▸ **GIVEN INFORMATION**
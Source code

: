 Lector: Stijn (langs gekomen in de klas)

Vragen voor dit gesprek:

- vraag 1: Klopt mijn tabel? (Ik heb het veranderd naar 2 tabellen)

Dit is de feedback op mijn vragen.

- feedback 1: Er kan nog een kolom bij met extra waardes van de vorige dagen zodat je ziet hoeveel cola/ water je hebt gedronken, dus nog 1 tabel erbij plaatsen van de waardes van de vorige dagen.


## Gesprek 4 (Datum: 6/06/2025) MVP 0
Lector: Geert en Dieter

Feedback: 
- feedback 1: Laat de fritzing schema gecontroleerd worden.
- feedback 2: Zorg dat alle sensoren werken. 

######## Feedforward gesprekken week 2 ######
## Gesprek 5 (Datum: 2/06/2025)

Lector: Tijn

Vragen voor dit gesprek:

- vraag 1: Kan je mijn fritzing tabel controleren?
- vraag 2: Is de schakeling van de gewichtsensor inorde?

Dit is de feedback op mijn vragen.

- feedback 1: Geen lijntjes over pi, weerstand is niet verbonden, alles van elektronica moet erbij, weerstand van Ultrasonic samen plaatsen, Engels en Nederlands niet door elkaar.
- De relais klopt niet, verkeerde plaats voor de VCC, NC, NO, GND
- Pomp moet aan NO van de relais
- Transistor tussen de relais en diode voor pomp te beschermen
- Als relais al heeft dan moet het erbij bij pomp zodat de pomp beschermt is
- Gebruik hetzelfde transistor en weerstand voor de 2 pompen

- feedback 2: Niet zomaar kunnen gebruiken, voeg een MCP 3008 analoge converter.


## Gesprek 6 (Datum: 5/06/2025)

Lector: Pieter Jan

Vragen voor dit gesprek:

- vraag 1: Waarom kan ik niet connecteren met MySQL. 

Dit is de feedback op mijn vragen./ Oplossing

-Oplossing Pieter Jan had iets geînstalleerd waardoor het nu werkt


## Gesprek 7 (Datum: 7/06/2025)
--
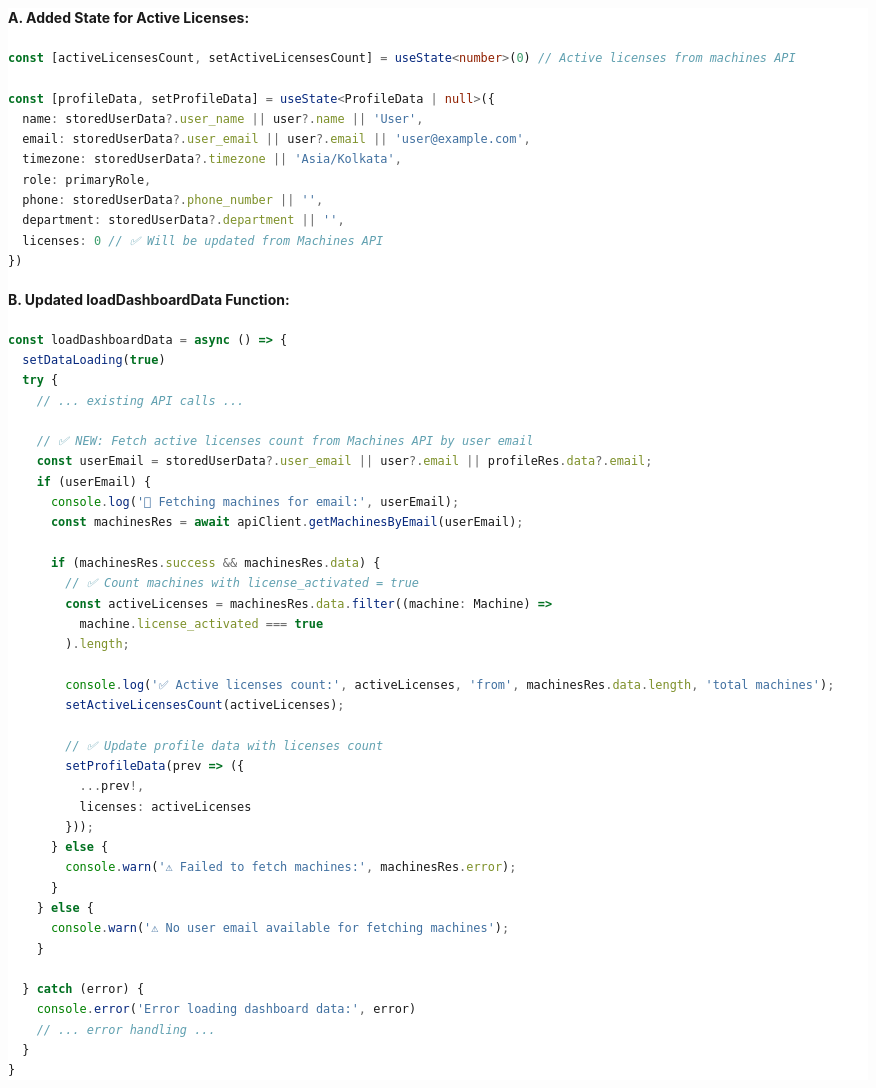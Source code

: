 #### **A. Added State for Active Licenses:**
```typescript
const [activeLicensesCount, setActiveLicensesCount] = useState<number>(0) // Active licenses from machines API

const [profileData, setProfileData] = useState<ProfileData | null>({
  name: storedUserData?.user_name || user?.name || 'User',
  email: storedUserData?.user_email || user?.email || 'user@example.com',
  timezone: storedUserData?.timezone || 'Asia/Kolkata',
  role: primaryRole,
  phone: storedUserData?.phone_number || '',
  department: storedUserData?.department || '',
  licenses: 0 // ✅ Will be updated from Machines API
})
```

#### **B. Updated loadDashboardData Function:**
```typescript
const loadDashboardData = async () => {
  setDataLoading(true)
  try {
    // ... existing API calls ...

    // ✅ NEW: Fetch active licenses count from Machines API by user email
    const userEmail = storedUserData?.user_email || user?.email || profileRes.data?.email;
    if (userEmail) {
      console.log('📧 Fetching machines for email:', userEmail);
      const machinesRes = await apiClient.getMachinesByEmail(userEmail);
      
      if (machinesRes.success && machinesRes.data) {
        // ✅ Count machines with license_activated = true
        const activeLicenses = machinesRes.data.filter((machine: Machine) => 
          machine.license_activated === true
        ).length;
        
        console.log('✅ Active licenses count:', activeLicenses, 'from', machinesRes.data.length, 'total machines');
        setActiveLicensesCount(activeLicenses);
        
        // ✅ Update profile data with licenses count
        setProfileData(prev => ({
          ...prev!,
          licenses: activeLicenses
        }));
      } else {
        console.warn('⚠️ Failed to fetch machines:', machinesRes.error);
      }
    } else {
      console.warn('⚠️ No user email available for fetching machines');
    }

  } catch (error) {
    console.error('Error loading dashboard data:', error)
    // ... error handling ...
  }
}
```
* * *
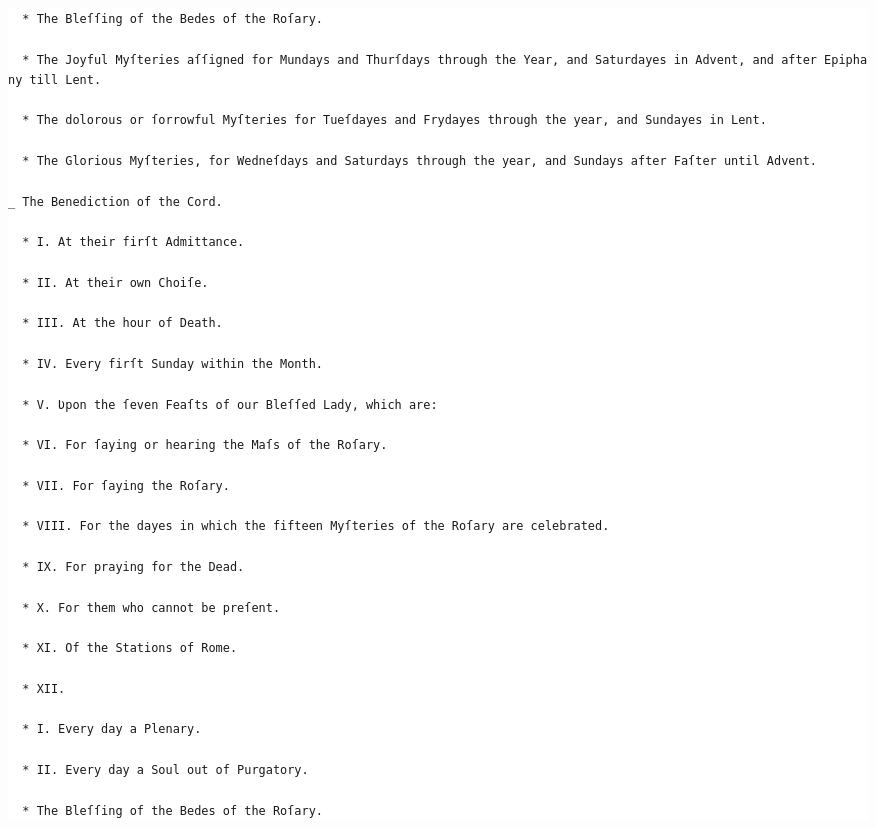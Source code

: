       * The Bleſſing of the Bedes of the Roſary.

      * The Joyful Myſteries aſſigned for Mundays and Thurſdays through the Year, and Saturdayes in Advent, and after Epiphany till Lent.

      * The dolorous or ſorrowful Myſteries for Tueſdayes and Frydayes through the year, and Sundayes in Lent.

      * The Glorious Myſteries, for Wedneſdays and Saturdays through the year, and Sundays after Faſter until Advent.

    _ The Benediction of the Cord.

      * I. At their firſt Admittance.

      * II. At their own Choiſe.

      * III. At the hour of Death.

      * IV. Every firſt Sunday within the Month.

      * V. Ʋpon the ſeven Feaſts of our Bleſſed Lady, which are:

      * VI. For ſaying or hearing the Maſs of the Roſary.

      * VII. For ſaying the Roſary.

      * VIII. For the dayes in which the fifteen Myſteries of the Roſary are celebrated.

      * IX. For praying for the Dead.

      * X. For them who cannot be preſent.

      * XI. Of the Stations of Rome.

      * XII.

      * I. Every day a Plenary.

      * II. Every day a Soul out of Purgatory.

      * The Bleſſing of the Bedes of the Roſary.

▸ **TRY IT**
What is the number of lines above that hold the word "Lent"? Answer with that number alone.

▸ **RESPONSE BOX**
2